You recently announced a new project, RAINBOW BOOK BUS. Can you tell us more about that initiative and ShopQueer.Co?

My partner and I launched an independent bookshop called ShopQueer.co to support queer authors, so when you buy a book from us, the author gets at least double what they’d get anywhere else! We’ve seen such an amazing response so far, and over 100 authors have provided us with signed editions in support, at no extra cost to readers. We’re online-only at the moment, but we’ve got big plans, which is where the Rainbow Book Bus comes in! With the community’s support, we’re hoping to buy a school bus and renovate it into a traveling queer bookstore and book fair. In light of increasing book bans across the country, we want to do all that we can to protect and promote queer literature and get it into the hands of the people who need it most, no matter where they live. Folks can learn more and get involved at ShopQueer.co!
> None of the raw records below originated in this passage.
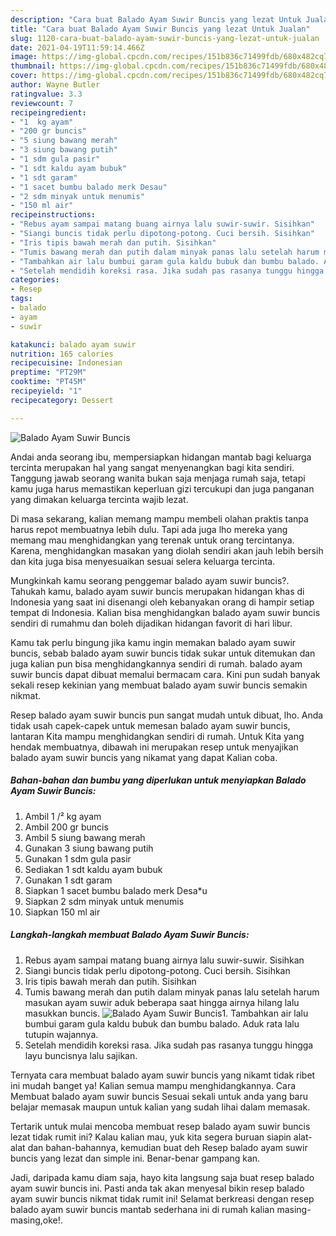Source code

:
 ```yaml
---
description: "Cara buat Balado Ayam Suwir Buncis yang lezat Untuk Jualan"
title: "Cara buat Balado Ayam Suwir Buncis yang lezat Untuk Jualan"
slug: 1120-cara-buat-balado-ayam-suwir-buncis-yang-lezat-untuk-jualan
date: 2021-04-19T11:59:14.466Z
image: https://img-global.cpcdn.com/recipes/151b836c71499fdb/680x482cq70/balado-ayam-suwir-buncis-foto-resep-utama.jpg
thumbnail: https://img-global.cpcdn.com/recipes/151b836c71499fdb/680x482cq70/balado-ayam-suwir-buncis-foto-resep-utama.jpg
cover: https://img-global.cpcdn.com/recipes/151b836c71499fdb/680x482cq70/balado-ayam-suwir-buncis-foto-resep-utama.jpg
author: Wayne Butler
ratingvalue: 3.3
reviewcount: 7
recipeingredient:
- "1  kg ayam"
- "200 gr buncis"
- "5 siung bawang merah"
- "3 siung bawang putih"
- "1 sdm gula pasir"
- "1 sdt kaldu ayam bubuk"
- "1 sdt garam"
- "1 sacet bumbu balado merk Desau"
- "2 sdm minyak untuk menumis"
- "150 ml air"
recipeinstructions:
- "Rebus ayam sampai matang buang airnya lalu suwir-suwir. Sisihkan"
- "Siangi buncis tidak perlu dipotong-potong. Cuci bersih. Sisihkan"
- "Iris tipis bawah merah dan putih. Sisihkan"
- "Tumis bawang merah dan putih dalam minyak panas lalu setelah harum masukan ayam suwir aduk beberapa saat hingga airnya hilang lalu masukkan buncis."
- "Tambahkan air lalu bumbui garam gula kaldu bubuk dan bumbu balado. Aduk rata lalu tutupin wajannya."
- "Setelah mendidih koreksi rasa. Jika sudah pas rasanya tunggu hingga layu buncisnya lalu sajikan."
categories:
- Resep
tags:
- balado
- ayam
- suwir

katakunci: balado ayam suwir 
nutrition: 165 calories
recipecuisine: Indonesian
preptime: "PT29M"
cooktime: "PT45M"
recipeyield: "1"
recipecategory: Dessert

---
```



![Balado Ayam Suwir Buncis](https://img-global.cpcdn.com/recipes/151b836c71499fdb/680x482cq70/balado-ayam-suwir-buncis-foto-resep-utama.jpg)

Andai anda seorang ibu, mempersiapkan hidangan mantab bagi keluarga tercinta merupakan hal yang sangat menyenangkan bagi kita sendiri. Tanggung jawab seorang  wanita bukan saja menjaga rumah saja, tetapi kamu juga harus memastikan keperluan gizi tercukupi dan juga panganan yang dimakan keluarga tercinta wajib lezat.

Di masa  sekarang, kalian memang mampu membeli olahan praktis tanpa harus repot membuatnya lebih dulu. Tapi ada juga lho mereka yang memang mau menghidangkan yang terenak untuk orang tercintanya. Karena, menghidangkan masakan yang diolah sendiri akan jauh lebih bersih dan kita juga bisa menyesuaikan sesuai selera keluarga tercinta. 



Mungkinkah kamu seorang penggemar balado ayam suwir buncis?. Tahukah kamu, balado ayam suwir buncis merupakan hidangan khas di Indonesia yang saat ini disenangi oleh kebanyakan orang di hampir setiap tempat di Indonesia. Kalian bisa menghidangkan balado ayam suwir buncis sendiri di rumahmu dan boleh dijadikan hidangan favorit di hari libur.

Kamu tak perlu bingung jika kamu ingin memakan balado ayam suwir buncis, sebab balado ayam suwir buncis tidak sukar untuk ditemukan dan juga kalian pun bisa menghidangkannya sendiri di rumah. balado ayam suwir buncis dapat dibuat memalui bermacam cara. Kini pun sudah banyak sekali resep kekinian yang membuat balado ayam suwir buncis semakin nikmat.

Resep balado ayam suwir buncis pun sangat mudah untuk dibuat, lho. Anda tidak usah capek-capek untuk memesan balado ayam suwir buncis, lantaran Kita mampu menghidangkan sendiri di rumah. Untuk Kita yang hendak membuatnya, dibawah ini merupakan resep untuk menyajikan balado ayam suwir buncis yang nikamat yang dapat Kalian coba.

<!--inarticleads1-->

##### Bahan-bahan dan bumbu yang diperlukan untuk menyiapkan Balado Ayam Suwir Buncis:

1. Ambil 1 /² kg ayam
1. Ambil 200 gr buncis
1. Ambil 5 siung bawang merah
1. Gunakan 3 siung bawang putih
1. Gunakan 1 sdm gula pasir
1. Sediakan 1 sdt kaldu ayam bubuk
1. Gunakan 1 sdt garam
1. Siapkan 1 sacet bumbu balado merk Desa*u
1. Siapkan 2 sdm minyak untuk menumis
1. Siapkan 150 ml air




<!--inarticleads2-->

##### Langkah-langkah membuat Balado Ayam Suwir Buncis:

1. Rebus ayam sampai matang buang airnya lalu suwir-suwir. Sisihkan
1. Siangi buncis tidak perlu dipotong-potong. Cuci bersih. Sisihkan
1. Iris tipis bawah merah dan putih. Sisihkan
1. Tumis bawang merah dan putih dalam minyak panas lalu setelah harum masukan ayam suwir aduk beberapa saat hingga airnya hilang lalu masukkan buncis.
<img src="https://img-global.cpcdn.com/steps/02fb3ca80347a998/160x128cq70/balado-ayam-suwir-buncis-langkah-memasak-4-foto.jpg" alt="Balado Ayam Suwir Buncis">1. Tambahkan air lalu bumbui garam gula kaldu bubuk dan bumbu balado. Aduk rata lalu tutupin wajannya.
1. Setelah mendidih koreksi rasa. Jika sudah pas rasanya tunggu hingga layu buncisnya lalu sajikan.




Ternyata cara membuat balado ayam suwir buncis yang nikamt tidak ribet ini mudah banget ya! Kalian semua mampu menghidangkannya. Cara Membuat balado ayam suwir buncis Sesuai sekali untuk anda yang baru belajar memasak maupun untuk kalian yang sudah lihai dalam memasak.

Tertarik untuk mulai mencoba membuat resep balado ayam suwir buncis lezat tidak rumit ini? Kalau kalian mau, yuk kita segera buruan siapin alat-alat dan bahan-bahannya, kemudian buat deh Resep balado ayam suwir buncis yang lezat dan simple ini. Benar-benar gampang kan. 

Jadi, daripada kamu diam saja, hayo kita langsung saja buat resep balado ayam suwir buncis ini. Pasti anda tak akan menyesal bikin resep balado ayam suwir buncis nikmat tidak rumit ini! Selamat berkreasi dengan resep balado ayam suwir buncis mantab sederhana ini di rumah kalian masing-masing,oke!.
How can people find your work to learn more about Dr. Kameny’s fight for gay rights and the right to work, as well as everything else that you’re doing?
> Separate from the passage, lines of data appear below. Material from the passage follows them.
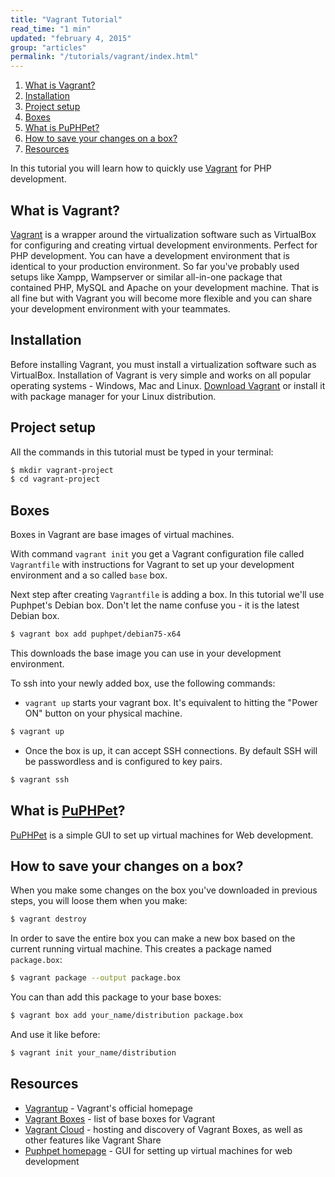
 ```yaml
---
title: "Vagrant Tutorial"
read_time: "1 min"
updated: "february 4, 2015"
group: "articles"
permalink: "/tutorials/vagrant/index.html"
---
```


1. [What is Vagrant?](#what-is-vagrant)
2. [Installation](#installation)
3. [Project setup](#project-setup)
4. [Boxes](#boxes)
5. [What is PuPHPet?](#what-is-puphpet)
6. [How to save your changes on a box?](#how-to-save-your-changes-on-a-box)
7. [Resources](#resources)

In this tutorial you will learn how to quickly use [Vagrant] for PHP development.

## What is Vagrant?

[Vagrant] is a wrapper around the virtualization software such as VirtualBox for configuring and creating virtual development environments. Perfect for PHP development. You can have a development environment that is identical to your production environment. So far you've probably used setups like Xampp, Wampserver or similar all-in-one package that contained PHP, MySQL and Apache on your development machine. That is all fine but with Vagrant you will become more flexible and you can share your development environment with your teammates.

## Installation

Before installing Vagrant, you must install a virtualization software such as VirtualBox. Installation of Vagrant is very simple and works on all popular operating systems - Windows, Mac and Linux. [Download Vagrant][download] or install it with package manager for your Linux distribution.

## Project setup

All the commands in this tutorial must be typed in your terminal:

```bash
$ mkdir vagrant-project
$ cd vagrant-project
```

## Boxes

Boxes in Vagrant are base images of virtual machines.

With command `vagrant init` you get a Vagrant configuration file called `Vagrantfile` with instructions for Vagrant to set up your development environment and a so called `base` box.


Next step after creating `Vagrantfile` is adding a box. In this tutorial we'll use Puphpet's Debian box. Don't let the name confuse you - it is the latest Debian box.

```bash
$ vagrant box add puphpet/debian75-x64
```

This downloads the base image you can use in your development environment.

To ssh into your newly added box, use the following commands:

- `vagrant up` starts your vagrant box. It's equivalent to hitting the "Power ON" button on your physical machine.

```bash
$ vagrant up
```

- Once the box is up, it can accept SSH connections. By default SSH will be passwordless and is configured to key pairs.

```bash
$ vagrant ssh
```

## What is [PuPHPet]?

[PuPHPet] is a simple GUI to set up virtual machines for Web development.

## How to save your changes on a box?

When you make some changes on the box you've downloaded in previous steps, you will loose them when you make:
```bash
$ vagrant destroy
```

In order to save the entire box you can make a new box based on the current running virtual machine. This creates a package named `package.box`:

```bash
$ vagrant package --output package.box
```

You can than add this package to your base boxes:

```bash
$ vagrant box add your_name/distribution package.box
```

And use it like before:

```bash
$ vagrant init your_name/distribution
```

## Resources

* [Vagrantup](http://vagrantup.com) - Vagrant's official homepage
* [Vagrant Boxes](http://vagrantbox.es/) - list of base boxes for Vagrant
* [Vagrant Cloud](https://vagrantcloud.com/) - hosting and discovery of Vagrant Boxes, as well as other features like Vagrant Share
* [Puphpet homepage](https://puphpet.com/) - GUI for setting up virtual machines for web development

[Vagrant]: http://vagrantup.com
[download]: http://www.vagrantup.com/downloads
[PuPHPet]: https://puphpet.com/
Social media is probably the best bet. Just search my name, Eric Cervini. I have a link tree to all the different places where you can buy the book, and I have a year-round class where we discuss different stories within queer history and different queer books by different historians all over the world. Just a few days ago, I interviewed a scholar of Fire Island, and I’m interviewing someone else tomorrow about the concept of the “sissy” in global queer history and how that intersects with race and racism. There are just so many scholars out there that are doing great work. I learn so much from them by doing Queer History 101 lessons and try to share everything I learned with other folks, so hopefully people are interested and subscribe.

Eric Cervini, Interviewed by Dominic Loise

Dr. Eric Cervini is an award-winning author, producer, and historian of LGBTQ+ politics. His first book, The Deviant’s War: The Homosexual vs. the United States of America, was a NYT bestseller and a finalist for the Pulitzer Prize. It also won the Publishing Triangle’s Randy Shilts Award for Gay Nonfiction, the NYT Editors’ Choice, and the “Best Read of 2020” at the Queerties.
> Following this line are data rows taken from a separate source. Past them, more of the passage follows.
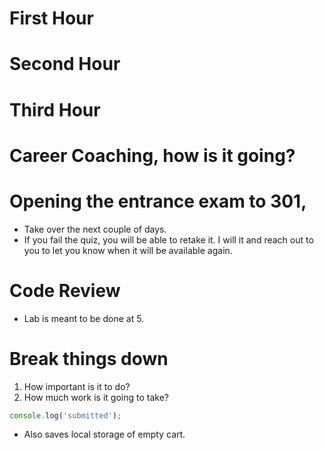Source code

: # First Hour


# Second Hour



# Third Hour






# Career Coaching, how is it going?

# Opening the entrance exam to 301, 
- Take over the next couple of days. 
- If you fail the quiz, you will be able to retake it. I will it and reach out to you to let you know when it will be available again. 

# Code Review 
- Lab is meant to be done at 5. 

# Break things down
1. How important is it to do?
2. How much work is it going to take? 


```js
console.log('submitted');
```

- Also saves local storage of empty cart.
Cervini is the creator and Executive Producer of The Book of Queer, a comedic and music-filled docuseries about queer history, which premiered on Discovery+ in June 2022.
 
He recently co-founded ShopQueer.co, an independent bookshop that splits its profits with queer authors, with the mission of protecting and promoting queer literature. ShopQueer.co’s Rainbow Book Bus campaign is launching a queer bookmobile across the United States in 2023, combining the comfort and resources of a brick-and-mortar bookstore with the excitement and energy of pop-up book festivals to bring queer joy, stories, and community to the places that need it the most.

Dominic Loise is a bookseller living in Chicago, Il., with his librarian wife and three rabbits. He is open about and advocates for mental health awareness in his writing. Before coming to Brink Literacy Project, Dominic was the Store Manager at Open Books, Chicago’s first literacy nonprofit bookstore. He was also on the planning committee and created virtual sessions for the Ray Bradbury Experience Museum.